It violates the Principle of Least Astonishment, because we have it ingrained in ourselves (whether for good or bad) that whitespace Does Not Matter in a programming language. Whitespace is one of those issues that has been left up to personal style.
I still have bad memories back from being a student of learning the hard way that 8 spaces is not equivalent to a tab in a Makefile... Ah, the sleep I lost...
The only valid reason I have come across is that refactoring using cut-and-paste (not copy) without refactoring tools (or syntax-aware cut-andpaste), can end up changing semantics if an easy mistake is made.
There are several different types of whitespace (spaces, tabs, weird unicode characters, carriage returns, line breaks, etc.), they aren't necessarily visually distinct, and languages and editors may treat them capriciously. This isn't an argument against well-designed whitespace semantics, but many people are against all forms of it simply because of the possibility of poor design.
People hate it because it violates common sense. Not a single one of the replies I have read here decided that it was ok to simply forgo periods and other punctuations. In fact the grammar has been very good. If the nonsense about indentation actually carrying the meaning were true we would all just forget about using punctuations entirely.
No one learned that newlines terminate a sentence in a horizontal language like English, instead we learned to infer when a sentence ended regardless of whether or not the punctuation was present or not.
The same is true for programming languages, especially for those of us who started out with a programming language that did use explicit block termination.

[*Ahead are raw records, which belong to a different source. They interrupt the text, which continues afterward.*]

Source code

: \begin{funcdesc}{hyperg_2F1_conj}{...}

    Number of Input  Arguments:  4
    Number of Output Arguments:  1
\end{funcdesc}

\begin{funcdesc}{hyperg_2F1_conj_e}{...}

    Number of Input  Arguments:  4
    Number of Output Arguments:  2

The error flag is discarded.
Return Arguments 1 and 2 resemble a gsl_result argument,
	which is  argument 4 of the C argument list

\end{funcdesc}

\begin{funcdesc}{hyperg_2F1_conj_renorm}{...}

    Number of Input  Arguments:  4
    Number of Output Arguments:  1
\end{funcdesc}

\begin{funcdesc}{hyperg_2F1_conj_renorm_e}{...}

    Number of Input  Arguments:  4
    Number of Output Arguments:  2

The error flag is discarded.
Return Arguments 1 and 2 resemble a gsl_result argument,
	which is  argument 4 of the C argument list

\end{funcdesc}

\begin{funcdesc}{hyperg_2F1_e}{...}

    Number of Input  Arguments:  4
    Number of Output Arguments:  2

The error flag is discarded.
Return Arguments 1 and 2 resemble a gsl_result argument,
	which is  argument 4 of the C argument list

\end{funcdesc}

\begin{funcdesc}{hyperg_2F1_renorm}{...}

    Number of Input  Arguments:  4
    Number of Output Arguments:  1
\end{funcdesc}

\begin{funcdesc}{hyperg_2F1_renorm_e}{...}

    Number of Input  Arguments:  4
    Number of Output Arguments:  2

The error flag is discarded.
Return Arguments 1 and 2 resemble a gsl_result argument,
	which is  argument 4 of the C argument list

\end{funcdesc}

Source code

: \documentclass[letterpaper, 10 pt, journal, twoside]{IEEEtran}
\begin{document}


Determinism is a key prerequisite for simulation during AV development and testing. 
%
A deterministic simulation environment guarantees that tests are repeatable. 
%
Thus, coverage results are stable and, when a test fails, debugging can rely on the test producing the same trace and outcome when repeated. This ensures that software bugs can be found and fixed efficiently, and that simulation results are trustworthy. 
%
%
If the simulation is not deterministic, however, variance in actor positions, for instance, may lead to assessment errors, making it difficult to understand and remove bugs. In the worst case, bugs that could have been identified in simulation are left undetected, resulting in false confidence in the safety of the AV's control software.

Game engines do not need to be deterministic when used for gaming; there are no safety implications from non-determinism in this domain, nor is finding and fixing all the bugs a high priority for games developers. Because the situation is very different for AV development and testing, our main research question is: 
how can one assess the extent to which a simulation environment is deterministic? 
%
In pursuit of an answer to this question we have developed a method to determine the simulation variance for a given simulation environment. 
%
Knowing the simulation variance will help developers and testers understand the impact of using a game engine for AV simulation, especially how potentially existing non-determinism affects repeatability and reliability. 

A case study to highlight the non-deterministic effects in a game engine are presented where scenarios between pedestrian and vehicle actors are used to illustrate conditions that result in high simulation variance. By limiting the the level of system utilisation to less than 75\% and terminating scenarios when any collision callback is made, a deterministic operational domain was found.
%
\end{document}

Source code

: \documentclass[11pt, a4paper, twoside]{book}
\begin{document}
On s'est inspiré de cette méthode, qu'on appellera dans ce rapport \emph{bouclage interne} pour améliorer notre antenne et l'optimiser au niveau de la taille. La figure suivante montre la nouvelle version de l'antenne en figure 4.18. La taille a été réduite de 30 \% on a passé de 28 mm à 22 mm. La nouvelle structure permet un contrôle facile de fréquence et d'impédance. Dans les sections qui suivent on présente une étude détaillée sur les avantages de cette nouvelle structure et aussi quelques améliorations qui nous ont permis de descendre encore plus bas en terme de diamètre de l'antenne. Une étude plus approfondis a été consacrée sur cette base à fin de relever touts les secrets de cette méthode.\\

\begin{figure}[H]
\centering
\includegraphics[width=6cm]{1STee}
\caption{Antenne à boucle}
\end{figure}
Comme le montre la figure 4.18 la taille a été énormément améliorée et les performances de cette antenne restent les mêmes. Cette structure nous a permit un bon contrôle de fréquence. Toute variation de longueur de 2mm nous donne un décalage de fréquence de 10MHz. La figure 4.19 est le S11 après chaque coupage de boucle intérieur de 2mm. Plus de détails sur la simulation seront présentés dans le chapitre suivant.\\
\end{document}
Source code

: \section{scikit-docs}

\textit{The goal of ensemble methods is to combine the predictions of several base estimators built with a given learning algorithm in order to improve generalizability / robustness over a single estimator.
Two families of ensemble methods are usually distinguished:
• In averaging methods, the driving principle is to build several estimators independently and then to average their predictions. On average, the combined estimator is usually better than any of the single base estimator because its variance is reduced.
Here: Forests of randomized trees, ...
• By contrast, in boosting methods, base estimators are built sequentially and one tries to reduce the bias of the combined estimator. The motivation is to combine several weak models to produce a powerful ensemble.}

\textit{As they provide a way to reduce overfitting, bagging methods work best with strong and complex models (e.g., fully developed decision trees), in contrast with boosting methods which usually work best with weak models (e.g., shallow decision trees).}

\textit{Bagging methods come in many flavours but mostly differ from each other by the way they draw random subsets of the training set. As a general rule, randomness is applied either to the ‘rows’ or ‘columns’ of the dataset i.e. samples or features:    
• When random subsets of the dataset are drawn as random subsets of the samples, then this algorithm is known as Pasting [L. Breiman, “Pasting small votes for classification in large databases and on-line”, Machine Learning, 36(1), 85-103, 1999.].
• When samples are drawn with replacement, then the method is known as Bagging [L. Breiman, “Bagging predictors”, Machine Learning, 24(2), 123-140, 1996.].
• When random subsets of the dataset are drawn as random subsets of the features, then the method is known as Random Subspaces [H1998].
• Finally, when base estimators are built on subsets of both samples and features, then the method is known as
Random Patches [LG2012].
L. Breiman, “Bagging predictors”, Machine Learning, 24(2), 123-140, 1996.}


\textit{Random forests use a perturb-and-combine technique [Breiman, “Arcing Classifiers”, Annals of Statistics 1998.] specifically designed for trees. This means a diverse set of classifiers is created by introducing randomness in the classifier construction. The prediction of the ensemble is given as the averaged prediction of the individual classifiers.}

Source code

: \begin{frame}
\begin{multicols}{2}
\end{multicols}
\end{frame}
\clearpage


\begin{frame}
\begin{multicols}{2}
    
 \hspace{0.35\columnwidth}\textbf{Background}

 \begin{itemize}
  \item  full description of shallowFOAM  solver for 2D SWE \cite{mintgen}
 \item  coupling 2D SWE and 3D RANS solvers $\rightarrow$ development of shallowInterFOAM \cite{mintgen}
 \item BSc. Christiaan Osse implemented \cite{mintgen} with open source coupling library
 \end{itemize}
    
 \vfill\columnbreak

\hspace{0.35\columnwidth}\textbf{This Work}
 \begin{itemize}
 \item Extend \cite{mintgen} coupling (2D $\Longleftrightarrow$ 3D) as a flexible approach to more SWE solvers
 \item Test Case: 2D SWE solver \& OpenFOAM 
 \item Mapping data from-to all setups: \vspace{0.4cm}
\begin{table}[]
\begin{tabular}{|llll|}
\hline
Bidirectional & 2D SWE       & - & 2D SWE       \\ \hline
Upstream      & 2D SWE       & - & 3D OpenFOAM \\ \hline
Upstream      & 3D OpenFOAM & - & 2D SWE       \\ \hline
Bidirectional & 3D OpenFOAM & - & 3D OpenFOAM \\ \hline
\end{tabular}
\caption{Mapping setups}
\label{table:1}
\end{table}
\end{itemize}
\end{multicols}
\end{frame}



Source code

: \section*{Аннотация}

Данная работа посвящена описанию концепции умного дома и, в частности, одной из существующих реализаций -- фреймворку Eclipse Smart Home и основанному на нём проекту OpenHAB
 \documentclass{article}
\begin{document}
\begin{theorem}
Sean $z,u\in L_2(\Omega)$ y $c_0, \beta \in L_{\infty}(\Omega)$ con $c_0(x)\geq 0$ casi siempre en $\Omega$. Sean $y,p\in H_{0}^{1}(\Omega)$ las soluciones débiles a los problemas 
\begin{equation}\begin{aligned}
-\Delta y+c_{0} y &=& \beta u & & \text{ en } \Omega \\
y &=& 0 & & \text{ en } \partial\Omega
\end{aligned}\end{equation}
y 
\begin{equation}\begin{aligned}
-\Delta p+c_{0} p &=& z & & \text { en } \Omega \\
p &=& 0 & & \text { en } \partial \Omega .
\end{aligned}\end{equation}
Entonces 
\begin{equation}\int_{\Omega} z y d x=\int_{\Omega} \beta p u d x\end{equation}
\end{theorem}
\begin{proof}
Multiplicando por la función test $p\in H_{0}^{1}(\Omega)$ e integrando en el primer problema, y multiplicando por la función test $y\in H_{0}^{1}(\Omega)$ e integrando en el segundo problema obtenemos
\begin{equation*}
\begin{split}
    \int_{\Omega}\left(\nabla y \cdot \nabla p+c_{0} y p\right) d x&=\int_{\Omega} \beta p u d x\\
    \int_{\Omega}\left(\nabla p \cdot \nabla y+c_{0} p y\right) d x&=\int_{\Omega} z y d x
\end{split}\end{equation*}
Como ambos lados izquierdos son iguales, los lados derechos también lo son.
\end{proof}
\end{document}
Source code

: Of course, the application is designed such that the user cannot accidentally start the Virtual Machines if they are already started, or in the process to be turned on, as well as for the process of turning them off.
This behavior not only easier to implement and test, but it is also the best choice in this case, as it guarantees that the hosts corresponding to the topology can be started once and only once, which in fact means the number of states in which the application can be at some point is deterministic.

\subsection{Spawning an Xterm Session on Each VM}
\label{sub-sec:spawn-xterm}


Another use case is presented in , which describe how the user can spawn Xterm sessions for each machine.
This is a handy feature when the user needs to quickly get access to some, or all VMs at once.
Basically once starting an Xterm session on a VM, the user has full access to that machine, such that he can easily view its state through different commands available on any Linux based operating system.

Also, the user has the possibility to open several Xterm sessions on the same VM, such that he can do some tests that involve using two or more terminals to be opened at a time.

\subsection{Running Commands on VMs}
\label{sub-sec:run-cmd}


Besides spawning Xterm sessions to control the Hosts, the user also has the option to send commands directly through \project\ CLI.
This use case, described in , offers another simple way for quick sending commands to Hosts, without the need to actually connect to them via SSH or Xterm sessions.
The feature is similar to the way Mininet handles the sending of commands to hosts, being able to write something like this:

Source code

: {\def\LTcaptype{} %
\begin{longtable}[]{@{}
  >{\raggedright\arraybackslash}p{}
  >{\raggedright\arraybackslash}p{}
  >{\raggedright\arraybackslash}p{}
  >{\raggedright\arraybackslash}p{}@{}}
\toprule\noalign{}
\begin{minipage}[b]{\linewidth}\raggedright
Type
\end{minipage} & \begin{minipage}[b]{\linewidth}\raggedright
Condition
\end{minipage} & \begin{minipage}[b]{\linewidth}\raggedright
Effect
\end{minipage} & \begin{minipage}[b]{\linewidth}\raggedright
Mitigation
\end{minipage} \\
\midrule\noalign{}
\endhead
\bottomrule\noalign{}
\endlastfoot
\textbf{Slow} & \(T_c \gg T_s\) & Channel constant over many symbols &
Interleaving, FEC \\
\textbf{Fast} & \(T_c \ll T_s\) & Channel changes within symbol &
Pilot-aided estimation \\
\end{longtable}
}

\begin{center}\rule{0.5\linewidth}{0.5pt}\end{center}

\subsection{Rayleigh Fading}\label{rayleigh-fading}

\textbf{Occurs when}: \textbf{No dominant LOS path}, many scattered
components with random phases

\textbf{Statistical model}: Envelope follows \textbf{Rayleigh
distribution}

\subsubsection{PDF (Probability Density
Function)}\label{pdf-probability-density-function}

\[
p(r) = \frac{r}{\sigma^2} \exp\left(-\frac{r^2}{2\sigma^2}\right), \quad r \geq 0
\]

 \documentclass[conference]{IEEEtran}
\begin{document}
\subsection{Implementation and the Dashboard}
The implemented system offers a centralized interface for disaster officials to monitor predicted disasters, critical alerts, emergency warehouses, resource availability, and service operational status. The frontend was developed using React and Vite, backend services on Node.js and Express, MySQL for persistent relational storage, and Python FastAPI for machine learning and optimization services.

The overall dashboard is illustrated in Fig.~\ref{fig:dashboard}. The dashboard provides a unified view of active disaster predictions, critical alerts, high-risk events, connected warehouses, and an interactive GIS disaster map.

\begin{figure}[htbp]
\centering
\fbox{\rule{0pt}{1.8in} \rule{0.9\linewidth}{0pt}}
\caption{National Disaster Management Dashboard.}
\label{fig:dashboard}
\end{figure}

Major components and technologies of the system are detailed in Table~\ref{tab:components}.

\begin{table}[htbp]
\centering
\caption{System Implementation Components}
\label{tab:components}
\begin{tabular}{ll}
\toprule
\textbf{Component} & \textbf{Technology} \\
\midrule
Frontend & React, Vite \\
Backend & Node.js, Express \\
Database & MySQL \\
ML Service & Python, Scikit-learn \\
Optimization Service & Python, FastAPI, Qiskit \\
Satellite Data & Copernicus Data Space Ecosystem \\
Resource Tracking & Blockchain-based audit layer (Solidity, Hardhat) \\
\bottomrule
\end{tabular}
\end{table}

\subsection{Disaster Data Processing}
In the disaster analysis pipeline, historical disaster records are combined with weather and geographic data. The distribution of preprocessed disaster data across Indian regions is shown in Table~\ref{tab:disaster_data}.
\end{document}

You learn to infer where a block starts and stops over time, it does not mean that the spacing did that for you, the semantics of the language itself did.
Most literate people would have no problem understanding posts without punctuations. Having to rely on what is a representation of the absence of a character is not a good idea. Do any of you count from zero when you make your to-do list?
Alright, this is a very narrow perspective, but I haven't seen it mentioned elsewhere: keeping track of white space is a hassle if you are trying to autogenerate a script.
When I first encountered Python, I don't remember the details, but I had developed a Windows tool with a GUI that allowed novice users to configure several settings, and then press OK. The output of the tool was a script, which the user could copy to a Unix machine, and then execute it there to do something or other that was too complicated or tedious for them to do manually. Since nobody maintained the generated scripts, there was no reason they needed to look nice. So, keeping track of indentation seemed like an unnecessary burden from that perspective.
For most purposes, though, I find that Python is much easier than any other language.
Perhaps your C++ background (and thus who your peers are) is clouding your perception of this (ie selective sampling) but in my experience the reaction to Python's "white space is intent" meme is anywhere from ambivalent to they absolutely love it. The reason a lot of people love it is that it forces people to format their code.
I can't say I've ever met anyone who "hates" it because hating it is much like hating the idea of well-formatted code.
Edit: let me put this in some perspective.
In the Java world there are two main methods of packaging and deploying Web apps: Ant and Maven.
Ant is basically an XML-based Make facility that has tasks for the common things you do. It's a blank slate, which is powerful, but it also means you have to write a lot of common things yourself and every installation is free to do things slightly differently. All of this is well-intentioned but can make it hard to figure out someone's Ant scripts.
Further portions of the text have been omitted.